> The problem: With nothing added and nothing dropped, write out all of the entries below.

> The data:

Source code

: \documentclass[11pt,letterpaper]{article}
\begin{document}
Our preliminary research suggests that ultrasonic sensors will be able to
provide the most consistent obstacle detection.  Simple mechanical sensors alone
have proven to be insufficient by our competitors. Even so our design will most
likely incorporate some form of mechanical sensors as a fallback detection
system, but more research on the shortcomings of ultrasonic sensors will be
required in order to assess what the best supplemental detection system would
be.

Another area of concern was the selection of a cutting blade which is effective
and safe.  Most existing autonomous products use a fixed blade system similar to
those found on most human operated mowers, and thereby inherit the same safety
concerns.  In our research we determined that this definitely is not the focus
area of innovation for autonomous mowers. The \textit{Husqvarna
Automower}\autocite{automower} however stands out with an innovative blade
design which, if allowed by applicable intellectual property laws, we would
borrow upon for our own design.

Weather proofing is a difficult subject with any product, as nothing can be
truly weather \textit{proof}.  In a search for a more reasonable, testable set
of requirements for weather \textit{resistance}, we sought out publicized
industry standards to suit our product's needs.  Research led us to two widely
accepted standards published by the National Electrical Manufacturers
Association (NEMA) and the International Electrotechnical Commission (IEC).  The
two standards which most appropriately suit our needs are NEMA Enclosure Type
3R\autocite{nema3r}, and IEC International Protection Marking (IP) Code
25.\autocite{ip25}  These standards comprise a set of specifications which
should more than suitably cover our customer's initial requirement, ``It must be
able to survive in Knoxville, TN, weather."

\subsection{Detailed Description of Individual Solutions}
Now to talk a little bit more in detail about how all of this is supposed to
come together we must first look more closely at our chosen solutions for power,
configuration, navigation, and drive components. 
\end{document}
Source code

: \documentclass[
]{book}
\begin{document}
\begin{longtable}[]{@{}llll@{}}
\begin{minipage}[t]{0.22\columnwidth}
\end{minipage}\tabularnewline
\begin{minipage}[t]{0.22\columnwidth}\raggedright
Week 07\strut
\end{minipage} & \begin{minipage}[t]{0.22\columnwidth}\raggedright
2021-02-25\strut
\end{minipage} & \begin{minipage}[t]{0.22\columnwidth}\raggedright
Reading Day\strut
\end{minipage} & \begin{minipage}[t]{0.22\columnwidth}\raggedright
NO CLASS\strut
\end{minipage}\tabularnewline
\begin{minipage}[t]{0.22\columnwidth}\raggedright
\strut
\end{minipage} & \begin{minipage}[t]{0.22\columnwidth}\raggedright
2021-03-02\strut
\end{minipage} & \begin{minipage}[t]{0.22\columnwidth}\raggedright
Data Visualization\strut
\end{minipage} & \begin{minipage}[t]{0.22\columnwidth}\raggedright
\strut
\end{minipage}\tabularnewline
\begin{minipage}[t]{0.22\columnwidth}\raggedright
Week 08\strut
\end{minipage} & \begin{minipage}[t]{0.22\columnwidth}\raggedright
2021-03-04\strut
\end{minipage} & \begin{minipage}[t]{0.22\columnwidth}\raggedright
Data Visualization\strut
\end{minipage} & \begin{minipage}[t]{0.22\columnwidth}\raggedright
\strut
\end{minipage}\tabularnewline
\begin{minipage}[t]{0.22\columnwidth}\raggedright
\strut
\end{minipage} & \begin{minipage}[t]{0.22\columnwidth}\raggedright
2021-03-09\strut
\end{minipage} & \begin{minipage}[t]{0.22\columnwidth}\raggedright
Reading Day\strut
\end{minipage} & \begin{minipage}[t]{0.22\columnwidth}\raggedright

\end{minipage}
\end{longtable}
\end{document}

> Task output:
Source code

: \documentclass[11pt,letterpaper]{article}
\begin{document}
Our preliminary research suggests that ultrasonic sensors will be able to
provide the most consistent obstacle detection.  Simple mechanical sensors alone
have proven to be insufficient by our competitors. Even so our design will most
likely incorporate some form of mechanical sensors as a fallback detection
system, but more research on the shortcomings of ultrasonic sensors will be
required in order to assess what the best supplemental detection system would
be.

Another area of concern was the selection of a cutting blade which is effective
and safe.  Most existing autonomous products use a fixed blade system similar to
those found on most human operated mowers, and thereby inherit the same safety
concerns.  In our research we determined that this definitely is not the focus
area of innovation for autonomous mowers. The \textit{Husqvarna
Automower}\autocite{automower} however stands out with an innovative blade
design which, if allowed by applicable intellectual property laws, we would
borrow upon for our own design.

Weather proofing is a difficult subject with any product, as nothing can be
truly weather \textit{proof}.  In a search for a more reasonable, testable set
of requirements for weather \textit{resistance}, we sought out publicized
industry standards to suit our product's needs.  Research led us to two widely
accepted standards published by the National Electrical Manufacturers
Association (NEMA) and the International Electrotechnical Commission (IEC).  The
two standards which most appropriately suit our needs are NEMA Enclosure Type
3R\autocite{nema3r}, and IEC International Protection Marking (IP) Code
25.\autocite{ip25}  These standards comprise a set of specifications which
should more than suitably cover our customer's initial requirement, ``It must be
able to survive in Knoxville, TN, weather."

\subsection{Detailed Description of Individual Solutions}
Now to talk a little bit more in detail about how all of this is supposed to
come together we must first look more closely at our chosen solutions for power,
configuration, navigation, and drive components. 
\end{document}
Source code

: \documentclass[
]{book}
\begin{document}
\begin{longtable}[]{@{}llll@{}}
\begin{minipage}[t]{0.22\columnwidth}
\end{minipage}\tabularnewline
\begin{minipage}[t]{0.22\columnwidth}\raggedright
Week 07\strut
\end{minipage} & \begin{minipage}[t]{0.22\columnwidth}\raggedright
2021-02-25\strut
\end{minipage} & \begin{minipage}[t]{0.22\columnwidth}\raggedright
Reading Day\strut
\end{minipage} & \begin{minipage}[t]{0.22\columnwidth}\raggedright
NO CLASS\strut
\end{minipage}\tabularnewline
\begin{minipage}[t]{0.22\columnwidth}\raggedright
\strut
\end{minipage} & \begin{minipage}[t]{0.22\columnwidth}\raggedright
2021-03-02\strut
\end{minipage} & \begin{minipage}[t]{0.22\columnwidth}\raggedright
Data Visualization\strut
\end{minipage} & \begin{minipage}[t]{0.22\columnwidth}\raggedright
\strut
\end{minipage}\tabularnewline
\begin{minipage}[t]{0.22\columnwidth}\raggedright
Week 08\strut
\end{minipage} & \begin{minipage}[t]{0.22\columnwidth}\raggedright
2021-03-04\strut
\end{minipage} & \begin{minipage}[t]{0.22\columnwidth}\raggedright
Data Visualization\strut
\end{minipage} & \begin{minipage}[t]{0.22\columnwidth}\raggedright
\strut
\end{minipage}\tabularnewline
\begin{minipage}[t]{0.22\columnwidth}\raggedright
\strut
\end{minipage} & \begin{minipage}[t]{0.22\columnwidth}\raggedright
2021-03-09\strut
\end{minipage} & \begin{minipage}[t]{0.22\columnwidth}\raggedright
Reading Day\strut
\end{minipage} & \begin{minipage}[t]{0.22\columnwidth}\raggedright

\end{minipage}
\end{longtable}
\end{document}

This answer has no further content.